VNC connection hangs

In order to make OOD server auto deployed. We have configured two servers for ondemand. (A)One is manually configured, (B)another one is configured with salt autoconfiguration tool.

Server B works on other applications but bc_matlab and bc_desktop. Since both servers are pointing to the same scheduler, and can see the submitted jobs from both servers. The same bc_desktop job works on server A but not on server B. The VNC session is running on the compute node, but on server B, it just hangs with a connecting message.

Can anyone show a good way to debug this issue?

Hi Cherry. Thanks for your post and your question. This is definitely a tough one.

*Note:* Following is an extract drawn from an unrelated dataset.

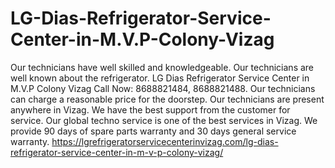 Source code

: # LG-Dias-Refrigerator-Service-Center-in-M.V.P-Colony-Vizag
Our technicians have well skilled and knowledgeable. Our technicians are well known about the refrigerator. LG Dias Refrigerator Service Center in M.V.P Colony Vizag Call Now: 8688821484, 8688821488. Our technicians can charge a reasonable price for the doorstep. Our technicians are present anywhere in Vizag. We have the best support from the customer for service. Our global techno service is one of the best services in Vizag. We provide 90 days of spare parts warranty and 30 days general service warranty.  https://lgrefrigeratorservicecenterinvizag.com/lg-dias-refrigerator-service-center-in-m-v-p-colony-vizag/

With that being the case, I’m going to ask what may be perceived as some basic questions, so please bare with me.

  1. Have you compared the 2 installs to ensure server B is setup properly?
  2. Have you checked the logs for errors on server B.

If you can please send us the logs for server B for when you are trying to launch the failing apps, that would be great.

We’ll work through this.
Thanks again,
-gerald

Thanks Gerald,

  1. Server B is built with the exact steps from manual built, only difference is the OOD version is 2.0.18 (Server A is 2.0.23).
  2. The error shows when I click the Launch interactive desktop button:
    App 17497 output: [2022-03-30 13:34:24 -0400 ] INFO “method=GET path=/pun/sys/dashboard/batch_connect/sessions.js format=js controller=BatchConnect::SessionsController action=index status=200 duration=150.93 view=26.47”
    App 17497 output: [2022-03-30 13:34:26 -0400 ] FATAL “”
    App 17497 output: [2022-03-30 13:34:26 -0400 ] FATAL “ActionController::RoutingError (No route matches [GET] “/noVNC-1.1.0/vendor/pako/lib/utils/common.js”):”
    App 17497 output: [2022-03-30 13:34:26 -0400 ] FATAL “”
    App 17497 output: [2022-03-30 13:34:26 -0400 ] FATAL “actionpack (5.2.6) lib/action_dispatch/middleware/debug_exceptions.rb:65:in call'\nactionpack (5.2.6) lib/action_dispatch/middleware/show_exceptions.rb:33:in call’\nlograge (0.11.2) lib/lograge/rails_ext/rack/logger.rb:15:in call_app'\nrailties (5.2.6) lib/rails/rack/logger.rb:26:in block in call’\nactivesupport (5.2.6) lib/active_support/tagged_logging.rb:71:in block in tagged'\nactivesupport (5.2.6) lib/active_support/tagged_logging.rb:28:in tagged’\nactivesupport (5.2.6) lib/active_support/tagged_logging.rb:71:in tagged'\nrailties (5.2.6) lib/rails/rack/logger.rb:26:in call’\nactionpack (5.2.6) lib/action_dispatch/middleware/remote_ip.rb:81:in call'\nrequest_store (1.5.0) lib/request_store/middleware.rb:19:in call’\nactionpack (5.2.6) lib/action_dispatch/middleware/request_id.rb:27:in call'\nrack (2.2.3) lib/rack/method_override.rb:24:in call’\nrack (2.2.3) lib/rack/runtime.rb:22:in call'\nactivesupport (5.2.6) lib/active_support/cache/strategy/local_cache_middleware.rb:29:in call’\nactionpack (5.2.6) lib/action_dispatch/middleware/executor.rb:14:in call'\nrack (2.2.3) lib/rack/sendfile.rb:110:in call’\nrailties (5.2.6) lib/rails/engine.rb:524:in call'\n/opt/rh/ondemand/root/usr/share/ruby/vendor_ruby/phusion_passenger/rack/thread_handler_extension.rb:107:in process_request’\n/opt/rh/ondemand/root/usr/share/ruby/vendor_ruby/phusion_passenger/request_handler/thread_handler.rb:149:in accept_and_process_next_request'\n/opt/rh/ondemand/root/usr/share/ruby/vendor_ruby/phusion_passenger/request_handler/thread_handler.rb:110:in main_loop’\n/opt/rh/ondemand/root/usr/share/ruby/vendor_ruby/phusion_passenger/request_handler.rb:416:in block (3 levels) in start_threads'\n/opt/rh/ondemand/root/usr/share/ruby/vendor_ruby/phusion_passenger/utils.rb:113:in block in create_thread_and_abort_on_exception’”
    App 17497 output: [2022-03-30 13:34:27 -0400 ] INFO “method=GET path=/pun/sys/dashboard/404 format=/ controller=ErrorsController action=not_found status=404 duration=117.16 view=8.91”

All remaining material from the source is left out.